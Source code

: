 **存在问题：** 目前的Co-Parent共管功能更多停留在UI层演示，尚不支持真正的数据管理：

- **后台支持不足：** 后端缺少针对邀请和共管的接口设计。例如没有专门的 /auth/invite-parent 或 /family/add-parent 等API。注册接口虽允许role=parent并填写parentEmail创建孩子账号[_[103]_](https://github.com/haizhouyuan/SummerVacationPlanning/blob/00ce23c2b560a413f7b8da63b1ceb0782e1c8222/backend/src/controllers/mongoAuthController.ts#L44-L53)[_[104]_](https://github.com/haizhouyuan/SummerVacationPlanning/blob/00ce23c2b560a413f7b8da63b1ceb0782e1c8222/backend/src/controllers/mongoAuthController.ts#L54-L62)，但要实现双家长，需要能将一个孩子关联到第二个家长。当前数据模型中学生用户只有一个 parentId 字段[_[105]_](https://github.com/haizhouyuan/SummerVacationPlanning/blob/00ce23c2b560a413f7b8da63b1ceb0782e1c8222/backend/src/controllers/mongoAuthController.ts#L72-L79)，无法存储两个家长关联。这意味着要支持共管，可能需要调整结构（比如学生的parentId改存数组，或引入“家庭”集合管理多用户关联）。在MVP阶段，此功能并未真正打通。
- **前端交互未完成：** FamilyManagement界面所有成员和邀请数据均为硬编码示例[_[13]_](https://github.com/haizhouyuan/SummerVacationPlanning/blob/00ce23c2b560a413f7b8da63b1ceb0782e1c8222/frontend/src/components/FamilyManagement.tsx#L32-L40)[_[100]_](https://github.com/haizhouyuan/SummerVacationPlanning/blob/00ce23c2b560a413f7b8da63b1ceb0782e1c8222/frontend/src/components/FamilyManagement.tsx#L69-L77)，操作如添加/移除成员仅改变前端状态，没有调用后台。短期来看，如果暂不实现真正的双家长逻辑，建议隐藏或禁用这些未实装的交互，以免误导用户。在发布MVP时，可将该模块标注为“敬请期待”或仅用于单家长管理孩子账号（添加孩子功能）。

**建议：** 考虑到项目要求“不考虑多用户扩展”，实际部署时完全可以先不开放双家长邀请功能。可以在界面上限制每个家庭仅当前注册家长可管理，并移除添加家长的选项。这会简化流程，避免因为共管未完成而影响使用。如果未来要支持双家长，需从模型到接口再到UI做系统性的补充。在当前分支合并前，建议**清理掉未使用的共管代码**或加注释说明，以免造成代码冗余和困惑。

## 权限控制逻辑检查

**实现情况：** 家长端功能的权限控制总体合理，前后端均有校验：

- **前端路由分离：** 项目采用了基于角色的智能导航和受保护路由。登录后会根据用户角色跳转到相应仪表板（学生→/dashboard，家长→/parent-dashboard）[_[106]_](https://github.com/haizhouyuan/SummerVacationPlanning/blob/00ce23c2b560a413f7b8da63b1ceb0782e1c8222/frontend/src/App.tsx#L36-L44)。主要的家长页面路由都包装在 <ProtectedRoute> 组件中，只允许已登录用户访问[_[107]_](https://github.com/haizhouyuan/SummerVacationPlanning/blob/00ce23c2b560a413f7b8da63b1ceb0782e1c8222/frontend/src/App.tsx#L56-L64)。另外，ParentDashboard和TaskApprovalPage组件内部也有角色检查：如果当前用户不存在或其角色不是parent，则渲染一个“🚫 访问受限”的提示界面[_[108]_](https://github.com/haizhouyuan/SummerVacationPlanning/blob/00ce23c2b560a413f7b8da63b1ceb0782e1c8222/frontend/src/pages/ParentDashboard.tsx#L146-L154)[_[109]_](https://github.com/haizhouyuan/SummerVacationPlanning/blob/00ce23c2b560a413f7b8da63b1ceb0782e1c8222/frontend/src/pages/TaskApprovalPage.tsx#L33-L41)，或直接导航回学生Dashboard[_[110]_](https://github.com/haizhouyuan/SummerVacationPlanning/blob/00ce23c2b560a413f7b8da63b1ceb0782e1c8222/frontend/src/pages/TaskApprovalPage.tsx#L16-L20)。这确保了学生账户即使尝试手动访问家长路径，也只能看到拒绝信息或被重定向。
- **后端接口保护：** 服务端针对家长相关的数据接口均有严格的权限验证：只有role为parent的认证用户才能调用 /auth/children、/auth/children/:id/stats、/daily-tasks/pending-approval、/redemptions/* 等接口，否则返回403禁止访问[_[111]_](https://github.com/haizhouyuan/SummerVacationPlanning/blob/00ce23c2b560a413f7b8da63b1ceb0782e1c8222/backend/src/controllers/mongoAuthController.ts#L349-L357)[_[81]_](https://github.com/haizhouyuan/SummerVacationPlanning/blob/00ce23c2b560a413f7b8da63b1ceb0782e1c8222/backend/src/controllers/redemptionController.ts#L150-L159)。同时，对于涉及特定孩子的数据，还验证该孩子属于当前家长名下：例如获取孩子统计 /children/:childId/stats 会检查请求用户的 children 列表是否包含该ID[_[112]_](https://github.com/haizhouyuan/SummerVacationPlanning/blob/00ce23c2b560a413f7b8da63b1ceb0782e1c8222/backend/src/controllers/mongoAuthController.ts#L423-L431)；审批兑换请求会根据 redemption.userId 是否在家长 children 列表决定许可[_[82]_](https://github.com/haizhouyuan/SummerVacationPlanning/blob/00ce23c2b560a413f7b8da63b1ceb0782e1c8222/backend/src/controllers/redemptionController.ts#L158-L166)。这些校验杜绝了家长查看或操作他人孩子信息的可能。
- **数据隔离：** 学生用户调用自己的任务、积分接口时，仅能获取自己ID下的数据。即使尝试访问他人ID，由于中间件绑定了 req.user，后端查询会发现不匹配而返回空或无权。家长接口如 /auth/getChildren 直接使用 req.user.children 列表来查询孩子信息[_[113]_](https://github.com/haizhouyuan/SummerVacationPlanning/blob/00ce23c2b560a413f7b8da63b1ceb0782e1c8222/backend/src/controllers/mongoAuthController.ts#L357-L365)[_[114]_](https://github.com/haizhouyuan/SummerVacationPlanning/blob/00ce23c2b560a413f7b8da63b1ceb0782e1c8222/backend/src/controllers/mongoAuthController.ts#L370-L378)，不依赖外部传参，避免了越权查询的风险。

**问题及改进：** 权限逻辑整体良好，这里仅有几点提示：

_Instructions for the task_: Output the material above, all of it, exactly.

_Reply_:
Source code

: **存在问题：** 目前的Co-Parent共管功能更多停留在UI层演示，尚不支持真正的数据管理：

- **后台支持不足：** 后端缺少针对邀请和共管的接口设计。例如没有专门的 /auth/invite-parent 或 /family/add-parent 等API。注册接口虽允许role=parent并填写parentEmail创建孩子账号[_[103]_](https://github.com/haizhouyuan/SummerVacationPlanning/blob/00ce23c2b560a413f7b8da63b1ceb0782e1c8222/backend/src/controllers/mongoAuthController.ts#L44-L53)[_[104]_](https://github.com/haizhouyuan/SummerVacationPlanning/blob/00ce23c2b560a413f7b8da63b1ceb0782e1c8222/backend/src/controllers/mongoAuthController.ts#L54-L62)，但要实现双家长，需要能将一个孩子关联到第二个家长。当前数据模型中学生用户只有一个 parentId 字段[_[105]_](https://github.com/haizhouyuan/SummerVacationPlanning/blob/00ce23c2b560a413f7b8da63b1ceb0782e1c8222/backend/src/controllers/mongoAuthController.ts#L72-L79)，无法存储两个家长关联。这意味着要支持共管，可能需要调整结构（比如学生的parentId改存数组，或引入“家庭”集合管理多用户关联）。在MVP阶段，此功能并未真正打通。
- **前端交互未完成：** FamilyManagement界面所有成员和邀请数据均为硬编码示例[_[13]_](https://github.com/haizhouyuan/SummerVacationPlanning/blob/00ce23c2b560a413f7b8da63b1ceb0782e1c8222/frontend/src/components/FamilyManagement.tsx#L32-L40)[_[100]_](https://github.com/haizhouyuan/SummerVacationPlanning/blob/00ce23c2b560a413f7b8da63b1ceb0782e1c8222/frontend/src/components/FamilyManagement.tsx#L69-L77)，操作如添加/移除成员仅改变前端状态，没有调用后台。短期来看，如果暂不实现真正的双家长逻辑，建议隐藏或禁用这些未实装的交互，以免误导用户。在发布MVP时，可将该模块标注为“敬请期待”或仅用于单家长管理孩子账号（添加孩子功能）。

**建议：** 考虑到项目要求“不考虑多用户扩展”，实际部署时完全可以先不开放双家长邀请功能。可以在界面上限制每个家庭仅当前注册家长可管理，并移除添加家长的选项。这会简化流程，避免因为共管未完成而影响使用。如果未来要支持双家长，需从模型到接口再到UI做系统性的补充。在当前分支合并前，建议**清理掉未使用的共管代码**或加注释说明，以免造成代码冗余和困惑。

## 权限控制逻辑检查

**实现情况：** 家长端功能的权限控制总体合理，前后端均有校验：

- **前端路由分离：** 项目采用了基于角色的智能导航和受保护路由。登录后会根据用户角色跳转到相应仪表板（学生→/dashboard，家长→/parent-dashboard）[_[106]_](https://github.com/haizhouyuan/SummerVacationPlanning/blob/00ce23c2b560a413f7b8da63b1ceb0782e1c8222/frontend/src/App.tsx#L36-L44)。主要的家长页面路由都包装在 <ProtectedRoute> 组件中，只允许已登录用户访问[_[107]_](https://github.com/haizhouyuan/SummerVacationPlanning/blob/00ce23c2b560a413f7b8da63b1ceb0782e1c8222/frontend/src/App.tsx#L56-L64)。另外，ParentDashboard和TaskApprovalPage组件内部也有角色检查：如果当前用户不存在或其角色不是parent，则渲染一个“🚫 访问受限”的提示界面[_[108]_](https://github.com/haizhouyuan/SummerVacationPlanning/blob/00ce23c2b560a413f7b8da63b1ceb0782e1c8222/frontend/src/pages/ParentDashboard.tsx#L146-L154)[_[109]_](https://github.com/haizhouyuan/SummerVacationPlanning/blob/00ce23c2b560a413f7b8da63b1ceb0782e1c8222/frontend/src/pages/TaskApprovalPage.tsx#L33-L41)，或直接导航回学生Dashboard[_[110]_](https://github.com/haizhouyuan/SummerVacationPlanning/blob/00ce23c2b560a413f7b8da63b1ceb0782e1c8222/frontend/src/pages/TaskApprovalPage.tsx#L16-L20)。这确保了学生账户即使尝试手动访问家长路径，也只能看到拒绝信息或被重定向。
- **后端接口保护：** 服务端针对家长相关的数据接口均有严格的权限验证：只有role为parent的认证用户才能调用 /auth/children、/auth/children/:id/stats、/daily-tasks/pending-approval、/redemptions/* 等接口，否则返回403禁止访问[_[111]_](https://github.com/haizhouyuan/SummerVacationPlanning/blob/00ce23c2b560a413f7b8da63b1ceb0782e1c8222/backend/src/controllers/mongoAuthController.ts#L349-L357)[_[81]_](https://github.com/haizhouyuan/SummerVacationPlanning/blob/00ce23c2b560a413f7b8da63b1ceb0782e1c8222/backend/src/controllers/redemptionController.ts#L150-L159)。同时，对于涉及特定孩子的数据，还验证该孩子属于当前家长名下：例如获取孩子统计 /children/:childId/stats 会检查请求用户的 children 列表是否包含该ID[_[112]_](https://github.com/haizhouyuan/SummerVacationPlanning/blob/00ce23c2b560a413f7b8da63b1ceb0782e1c8222/backend/src/controllers/mongoAuthController.ts#L423-L431)；审批兑换请求会根据 redemption.userId 是否在家长 children 列表决定许可[_[82]_](https://github.com/haizhouyuan/SummerVacationPlanning/blob/00ce23c2b560a413f7b8da63b1ceb0782e1c8222/backend/src/controllers/redemptionController.ts#L158-L166)。这些校验杜绝了家长查看或操作他人孩子信息的可能。
- **数据隔离：** 学生用户调用自己的任务、积分接口时，仅能获取自己ID下的数据。即使尝试访问他人ID，由于中间件绑定了 req.user，后端查询会发现不匹配而返回空或无权。家长接口如 /auth/getChildren 直接使用 req.user.children 列表来查询孩子信息[_[113]_](https://github.com/haizhouyuan/SummerVacationPlanning/blob/00ce23c2b560a413f7b8da63b1ceb0782e1c8222/backend/src/controllers/mongoAuthController.ts#L357-L365)[_[114]_](https://github.com/haizhouyuan/SummerVacationPlanning/blob/00ce23c2b560a413f7b8da63b1ceb0782e1c8222/backend/src/controllers/mongoAuthController.ts#L370-L378)，不依赖外部传参，避免了越权查询的风险。

**问题及改进：** 权限逻辑整体良好，这里仅有几点提示：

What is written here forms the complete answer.